Обучение солдат являлось самым неприятным из всей службы, и офицеры терпеть не могли этого занятия. Каждый из них старался отделаться, и заставить их являться на езду было очень трудно. Большею частью приходилось отдуваться тем, кто, подобно Проворову, жил в казармах и был, так сказать, под рукой. В полку происходили вечные истории по поводу того, что жившие на городских квартирах офицеры не являлись, и их товарищам волею-неволею приходилось заменять их, потому что полковой командир непременно требовал, чтобы солдатская езда происходила в присутствии офицеров.
Сергей Александрович, злой и раздражительный, кружился по плацу, когда приехал Чигиринский, знавший, что, вероятно, опять нет никого на солдатской езде. Несмотря на то что он вместе с Проворовым прокутил всю ночь в «Желтеньком», он был свеж и бодр, так как в этом отношении у него были удивительные выносливость и выдержка.
– А ты уже здесь! – удивился он, увидев Проворова.
– Да ведь надо же! – отозвался тот. – Из этих дармоедов опять никого нет. Сегодня очередь Платошки Зубова, и мне уже в шестой раз приходится выходить за него на плац. Ну уж я его серьезно допеку!
Чигиринский покачал головою и протяжно свистнул.
– Ну, брат, теперь Платошки Зубова и не достанешь!.. Он стал уже Платоном Александровичем.

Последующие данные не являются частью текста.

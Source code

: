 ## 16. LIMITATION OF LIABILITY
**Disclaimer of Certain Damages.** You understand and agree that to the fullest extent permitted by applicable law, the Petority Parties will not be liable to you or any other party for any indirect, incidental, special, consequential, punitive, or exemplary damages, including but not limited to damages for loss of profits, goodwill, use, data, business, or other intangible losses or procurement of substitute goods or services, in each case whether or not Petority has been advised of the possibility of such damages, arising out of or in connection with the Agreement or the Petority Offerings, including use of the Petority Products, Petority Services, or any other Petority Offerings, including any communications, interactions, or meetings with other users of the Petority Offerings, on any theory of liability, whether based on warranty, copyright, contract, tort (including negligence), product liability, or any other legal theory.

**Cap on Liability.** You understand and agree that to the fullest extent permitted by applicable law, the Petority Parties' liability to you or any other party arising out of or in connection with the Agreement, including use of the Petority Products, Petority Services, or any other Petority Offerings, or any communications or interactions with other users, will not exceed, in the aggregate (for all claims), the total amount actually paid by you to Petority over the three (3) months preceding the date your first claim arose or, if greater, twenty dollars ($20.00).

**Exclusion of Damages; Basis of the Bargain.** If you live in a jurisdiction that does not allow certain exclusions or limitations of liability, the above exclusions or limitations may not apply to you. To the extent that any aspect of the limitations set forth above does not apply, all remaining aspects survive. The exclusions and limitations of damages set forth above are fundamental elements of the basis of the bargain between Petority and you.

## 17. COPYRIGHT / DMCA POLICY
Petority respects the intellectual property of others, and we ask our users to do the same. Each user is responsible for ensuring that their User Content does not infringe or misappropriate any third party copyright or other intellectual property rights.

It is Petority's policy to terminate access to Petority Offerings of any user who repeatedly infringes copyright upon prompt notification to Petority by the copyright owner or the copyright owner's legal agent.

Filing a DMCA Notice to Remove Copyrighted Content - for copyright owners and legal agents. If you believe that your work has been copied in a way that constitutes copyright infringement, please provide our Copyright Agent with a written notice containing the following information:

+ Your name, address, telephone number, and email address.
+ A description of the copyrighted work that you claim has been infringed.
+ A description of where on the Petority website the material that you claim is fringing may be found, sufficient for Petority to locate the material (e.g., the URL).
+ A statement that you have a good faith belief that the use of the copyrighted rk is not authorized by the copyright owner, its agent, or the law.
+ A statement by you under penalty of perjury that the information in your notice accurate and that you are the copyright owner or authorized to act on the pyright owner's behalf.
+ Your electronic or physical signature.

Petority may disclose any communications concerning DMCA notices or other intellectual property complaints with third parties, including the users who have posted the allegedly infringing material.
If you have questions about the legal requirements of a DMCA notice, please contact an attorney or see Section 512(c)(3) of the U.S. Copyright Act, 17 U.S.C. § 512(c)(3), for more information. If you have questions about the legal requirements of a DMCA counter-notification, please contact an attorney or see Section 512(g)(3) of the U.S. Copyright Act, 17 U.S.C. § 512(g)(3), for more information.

– Кем бы он ни стал, все равно заставлять товарищей бегать по плацу вместо себя – свинство!
– Да ты пойми, что я говорю: Платона Зубова нет в Петербурге. Он, брат, в Царском Селе.
Чигиринский произнес это с таким ударением, что Проворов воскликнул, разведя руками:
– Да не может быть!
– Вот те и «не может быть»!
– Да как же это случилось?
– Очень просто. Он пошел в последнее дежурство нашего полка в Царском во дворец, и тут все решилось.
– Говорили, что участь Дмитриева-Мамонова была уже бесповоротна.
– И на его место попал Платон Зубов.